The Complete Works of Kahlil Gibran
By Khalil Gibran & GP Editors
- Release Date: 2018-04-24
- Genre: Classics
Kahlil Gibran is one of the most popular poets of all time. His words have the power to move emotions, inspire creativity, and transform lives. He produced some of the world’s most remarkable poems and philosophical essays throughout his almost thirty-year career. This enriching collection of his works includes more than 150 of his stories, prose poems, verse, parables, and autobiographical essays. It also contains over thirty original photographic reproductions of drawings by Gibran.
Gibran's best-known work, 'The Prophet' is composed of twenty-six poetic essays. Its popularity grew markedly during the 1960s with the American counterculture and then with the flowering of the New Age movements. It has remained popular with these and with the wider population to this day. Since it was first published in 1923, it has never been out of print, and has been translated into more than forty languages.
General Press is proud to bring together, for the first time in ebook form, all of Gibran’s works into a single collection.
This collection features the following works:
A Tear and a Smile
The Broken Wings
The Earth Gods
The Forerunner
The Garden of the Prophet
I Believe in You
Jesus the Son of Man
Lazarus and His Beloved
The Madman—His Parables and Poems
My Countrymen
The New Frontier
The Prophet
Sand and Foam
Satan
Spirits Rebellious
The Wanderer—His Parables and His Sayings
You Have Your Lebanon and I Have My Lebanon
Your Thought and Mine
KAHLIL GIBRAN:
Kahlil Gibran was a Lebanese-American artist, poet, and writer, born in 1883 in Lebanon and died in New York in 1931. As a young man he emigrated with his family to the United States where he studied art and began his literary career. In the Arab world, Gibran is regarded as a literary and political rebel. His romantic style was at the heart of a renaissance in modern Arabic literature, especially prose poetry, breaking away from the classical school. In Lebanon, he is still celebrated as a literary hero.

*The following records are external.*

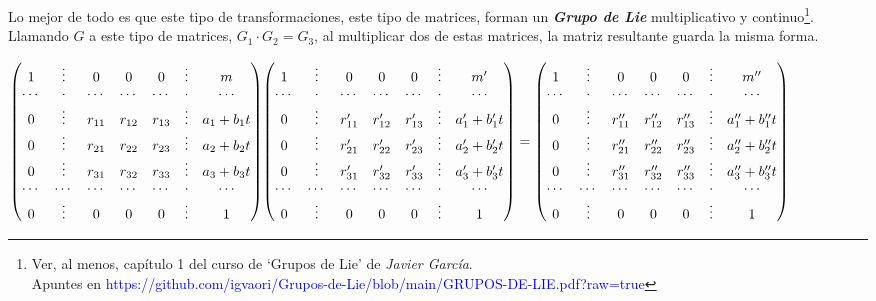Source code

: Lo mejor de todo es que este tipo de transformaciones, este tipo de matrices, forman un \textbf{\emph{Grupo de Lie}} multiplicativo y continuo\footnote{ Ver, al menos, capítulo 1 del curso de `Grupos de Lie' de 	\emph{Javier García}. \\ Apuntes en \textcolor{blue}{https://github.com/igvaori/Grupos-de-Lie/blob/main/GRUPOS-DE-LIE.pdf?raw=true} }. Llamando $G$ a este tipo de matrices, $G_1\cdot G_2=G_3$, al multiplicar dos de estas matrices, la matriz resultante guarda la misma forma.



\begin{tiny}
\textcolor{gris}
{$\mqty(
1&\vdots& 0&0&0& \vdots & m\\
\cdots&\cdot&\cdots&\cdots&\cdots&\cdot&\cdots\\
0&\vdots&r_{11}&r_{12}&r_{13}&\vdots&a_1+b_1t\\
0&\vdots&r_{21}&r_{22}&r_{23}&\vdots&a_2+b_2t\\
0&\vdots&r_{31}&r_{32}&r_{33}&\vdots&a_3+b_3t\\
\cdots&\cdots&\cdots &\cdots&\cdots&\cdot&\cdots\\
0&\vdots&0&0&0&\vdots&1)  \mqty(
1&\vdots& 0&0&0& \vdots & m'\\
\cdots&\cdot&\cdots&\cdots&\cdots&\cdot&\cdots\\
0&\vdots&r'_{11}&r'_{12}&r'_{13}&\vdots&a'_1+b'_1t\\
0&\vdots&r'_{21}&r'_{22}&r'_{23}&\vdots&a'_2+b'_2t\\
0&\vdots&r'_{31}&r'_{32}&r'_{33}&\vdots&a'_3+b'_3t\\
\cdots&\cdots&\cdots &\cdots&\cdots&\cdot&\cdots\\
0&\vdots&0&0&0&\vdots&1)  =  \mqty(
1&\vdots& 0&0&0& \vdots & m''\\
\cdots&\cdot&\cdots&\cdots&\cdots&\cdot&\cdots\\
0&\vdots&r''_{11}&r''_{12}&r''_{13}&\vdots&a''_1+b''_1t\\
0&\vdots&r''_{21}&r''_{22}&r''_{23}&\vdots&a''_2+b''_2t\\
0&\vdots&r''_{31}&r''_{32}&r''_{33}&\vdots&a''_3+b''_3t\\
\cdots&\cdots&\cdots &\cdots&\cdots&\cdot&\cdots\\
0&\vdots&0&0&0&\vdots&1)$}
\end{tiny}

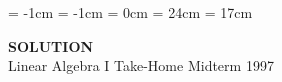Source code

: 
\topmargin = -1cm
\oddsidemargin = -1cm \evensidemargin = 0cm
\textheight = 24cm \textwidth = 17cm %

\newcommand{\note}{\vspace{2ex}\noindent{\gt 注\quad}}
\newcommand{\proof}{{\gt 証明\quad}}
\newcommand{\sol}{{\gt 解．\quad}}
\newcommand{\qed}{\hfill\hbox{\rule{6pt}{6pt}}}
\newcommand{\ba}{\mbox{\boldmath $a$}}
\newcommand{\bb}{\mbox{\boldmath $b$}}
\newcommand{\bd}{\mbox{\boldmath $d$}}
\newcommand{\be}{\mbox{\boldmath $e$}}
\newcommand{\bu}{\mbox{\boldmath $u$}}
\newcommand{\bv}{\mbox{\boldmath $v$}}
\newcommand{\bw}{\mbox{\boldmath $w$}}
\newcommand{\bx}{\mbox{\boldmath $x$}}
\newcommand{\by}{\mbox{\boldmath $y$}}
\newcommand{\bo}{\mbox{\boldmath $0$}}



\begin{center}
{\bf\LARGE SOLUTION}\\
{\large Linear Algebra I Take-Home Midterm 1997}
\end{center}


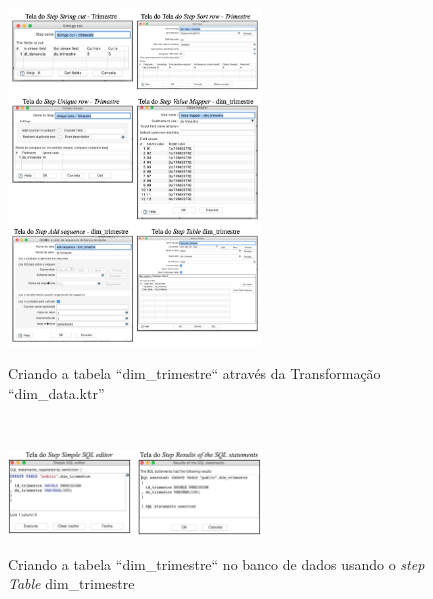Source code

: \begin{figure}[H]
	\vspace*{0,2cm}
    \centering
    \caption{Criando a tabela ``dim\_trimestre`` atrav\'{e}s da Transforma\c{c}\~{a}o ``dim\_data.ktr''}
    \includegraphics[width=0.6\textwidth]{./04-figuras/figura-dim-trimestre}
    \label{fig:ilustfigdimtrimestre}
\end{figure}
\vspace*{-0,9cm}
{\raggedright {}} \\

\begin{figure}[H]
	\vspace*{0,2cm}
    \centering
    \caption{Criando a tabela ``dim\_trimestre`` no banco de dados usando o \textit{step Table} dim\_trimestre}
    \includegraphics[width=0.6\textwidth]{./04-figuras/figura-tb-dim-trimestre}
    \label{fig:ilustfigtbdimtrimestre}
\end{figure}
\vspace*{-0,9cm}
{\raggedright {}} \\

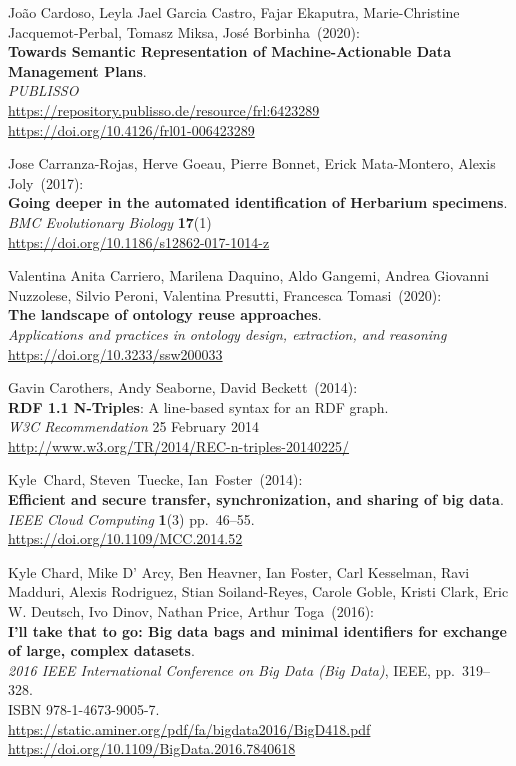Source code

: \begin{thebibliography}{9}
João Cardoso, Leyla Jael Garcia Castro, Fajar Ekaputra, Marie-Christine Jacquemot-Perbal, Tomasz Miksa, José Borbinha~(2020): \\
\textbf{Towards Semantic Representation of Machine-Actionable Data
Management Plans}.\\
\emph{PUBLISSO}\\
\url{https://repository.publisso.de/resource/frl:6423289}\\
\url{https://doi.org/10.4126/frl01-006423289}

Jose Carranza-Rojas, Herve Goeau, Pierre Bonnet, Erick Mata-Montero, Alexis Joly~(2017): \\
\textbf{Going deeper in the automated identification of Herbarium specimens}.\\
\emph{BMC Evolutionary Biology} \textbf{17}(1)\\
\url{https://doi.org/10.1186/s12862-017-1014-z}

Valentina Anita Carriero, Marilena Daquino, Aldo Gangemi, Andrea
Giovanni Nuzzolese, Silvio Peroni, Valentina Presutti, Francesca
Tomasi~(2020): \\
\textbf{The landscape of ontology reuse approaches}. \\
\emph{Applications and practices in ontology design, extraction, and
reasoning} \\
\url{https://doi.org/10.3233/ssw200033}

Gavin Carothers, Andy Seaborne, David Beckett~(2014): \\
\textbf{RDF 1.1 N-Triples}: A line-based syntax for an RDF graph.\\
\emph{W3C Recommendation} 25 February 2014\\
\url{http://www.w3.org/TR/2014/REC-n-triples-20140225/}


Kyle~Chard, Steven~Tuecke, Ian~Foster~(2014): \\
\textbf{Efficient and secure transfer, synchronization, and sharing of
big data}.\\
\emph{IEEE Cloud Computing} \textbf{1}(3) pp.~46--55.\\
\url{https://doi.org/10.1109/MCC.2014.52}

Kyle Chard, Mike D' Arcy, Ben Heavner, Ian Foster, Carl
Kesselman, Ravi Madduri, Alexis Rodriguez, Stian Soiland-Reyes, Carole
Goble, Kristi Clark, Eric W. Deutsch, Ivo Dinov, Nathan Price, Arthur
Toga~(2016): \\
\textbf{I'll take that to go: Big data bags and minimal identifiers for
exchange of large, complex datasets}.\\
\emph{2016 IEEE International Conference on Big Data (Big Data)}, IEEE,
pp.~319--328.\\
ISBN 978-1-4673-9005-7.\\
\url{https://static.aminer.org/pdf/fa/bigdata2016/BigD418.pdf}\\
\url{https://doi.org/10.1109/BigData.2016.7840618}


\end{thebibliography}
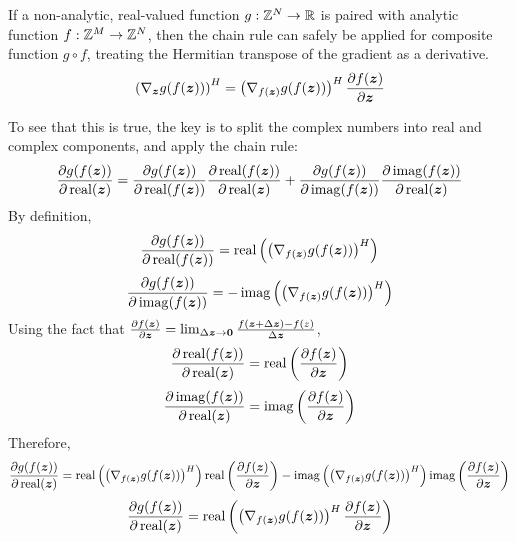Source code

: \begin{appendices}
If a non-analytic, real-valued function $g: \mathbb{Z}^N \rightarrow \mathbb{R}$ is paired with analytic function $f: \mathbb{Z}^M \rightarrow \mathbb{Z}^N$, then the chain rule can safely be applied for composite function $g \circ f$, treating the Hermitian transpose of the gradient as a derivative.
\begin{equation} \label{equation:Complex Chain Rule}
\left(\nabla_{\bm{z}} g(f(\bm{z}))\right)^H = \left( \nabla_{f(\bm{z})} g(f(\bm{z}))\right)^H \frac{\partial f(\bm{z})}{\partial \bm{z}}
\end{equation}

To see that this is true, the key is to split the complex numbers into real and complex components, and apply the chain rule:
\begin{equation}
\frac{\partial g(f(\bm{z}))}{\partial \operatorname{real}(\bm{z})} = \frac{\partial g(f(\bm{z}))}{\partial \operatorname{real}(f(\bm{z}))}\frac{\partial \operatorname{real}(f(\bm{z}))}{\partial \operatorname{real}(\bm{z})} + \frac{\partial g(f(\bm{z}))}{\partial \operatorname{imag}(f(\bm{z}))}\frac{\partial \operatorname{imag}(f(\bm{z}))}{\partial \operatorname{real}(\bm{z})}
\end{equation}
By definition,
\begin{equation}
\frac{\partial g(f(\bm{z}))}{\partial \operatorname{real}(f(\bm{z}))} = \operatorname{real}\left(\left(\nabla_{f(\bm{z})} g(f(\bm{z}))\right)^H\right)
\end{equation}
\begin{equation}
\frac{\partial g(f(\bm{z}))}{\partial \operatorname{imag}(f(\bm{z}))} = -\operatorname{imag}\left(\left(\nabla_{f(\bm{z})} g(f(\bm{z}))\right)^H\right)
\end{equation}
Using the fact that $\frac{\partial f(\bm{z})}{\partial \bm{z}} = \lim_{\Delta \bm{z} \rightarrow \bm{0}} \frac{f(\bm{z} + \Delta \bm{z}) - f(z)}{\Delta \bm{z}}$,
\begin{equation}
\frac{\partial \operatorname{real}(f(\bm{z}))}{\partial \operatorname{real}(\bm{z})} = \operatorname{real}\left(\frac{\partial f(\bm{z})}{\partial \bm{z}}\right)
\end{equation}
\begin{equation}
\frac{\partial \operatorname{imag}(f(\bm{z}))}{\partial \operatorname{real}(\bm{z})} = \operatorname{imag}\left(\frac{\partial f(\bm{z})}{\partial \bm{z}}\right)
\end{equation}
Therefore,
\begin{equation}
\frac{\partial g(f(\bm{z}))}{\partial \operatorname{real}(\bm{z})} = \operatorname{real}\left(\left(\nabla_{f(\bm{z})} g(f(\bm{z}))\right)^H\right)\operatorname{real}\left(\frac{\partial f(\bm{z})}{\partial \bm{z}}\right) - \operatorname{imag}\left(\left(\nabla_{f(\bm{z})} g(f(\bm{z}))\right)^H\right)\operatorname{imag}\left(\frac{\partial f(\bm{z})}{\partial \bm{z}}\right)
\end{equation}
\begin{equation} \label{equation:Partial Derivative for Real Component}
\frac{\partial g(f(\bm{z}))}{\partial \operatorname{real}(\bm{z})} = \operatorname{real}\left(\left(\nabla_{f(\bm{z})} g(f(\bm{z}))\right)^H\frac{\partial f(\bm{z})}{\partial \bm{z}}\right)
\end{equation}


\end{appendices}
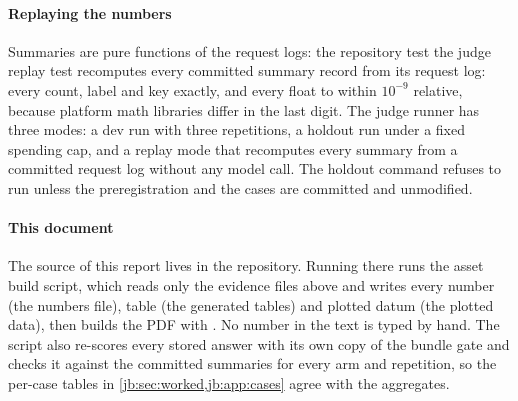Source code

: \paragraph{Replaying the numbers} Summaries are pure functions of the request logs: the repository test
the judge replay test recomputes every committed summary record from its request log: every count, label and
key exactly, and every float to within $10^{-9}$ relative, because platform math libraries differ in the
last digit. The judge runner has three modes: a dev run with three repetitions, a holdout run under a fixed spending cap, and a replay mode that recomputes every summary from a committed request log without any model call.
The holdout command refuses to run unless the preregistration and the cases are committed and unmodified.

\paragraph{This document} The source of this report lives in
the repository. Running  there runs
the asset build script, which reads only the evidence files above and writes every number
(the numbers file), table (the generated tables) and plotted datum
(the plotted data), then builds the PDF with . No number in the text is typed by hand.
The script also re-scores every stored answer with its own copy of the bundle gate and checks it against
the committed summaries for every arm and repetition, so the per-case tables in
\cref{jb:sec:worked,jb:app:cases} agree with the aggregates.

In his early teens, the artistry of Gibran's drawings caught the eye of his teachers and he was introduced to the avant-garde Boston artist, photographer, and publisher Fred Holland Day, who encouraged and supported Gibran in his creative endeavors. A publisher used some of Gibran's drawings for book covers in 1898, and Gibran held his first art exhibition in 1904 in Boston. In 1908, Gibran went to study art with Auguste Rodin in Paris for two years. He later studied art in Boston. While most of Gibran's early writing was in Arabic, most of his work published after 1918 was in English.
He is chiefly known in the English-speaking world for his 1923 book 'The Prophet', an early example of inspirational fiction including a series of philosophical essays written in poetic English prose. The book sold well despite a cool critical reception, gaining popularity in the 1930s and again especially in the 1960s counterculture. Gibran is the third best-selling poet of all time, behind Shakespeare and Lao-Tzu.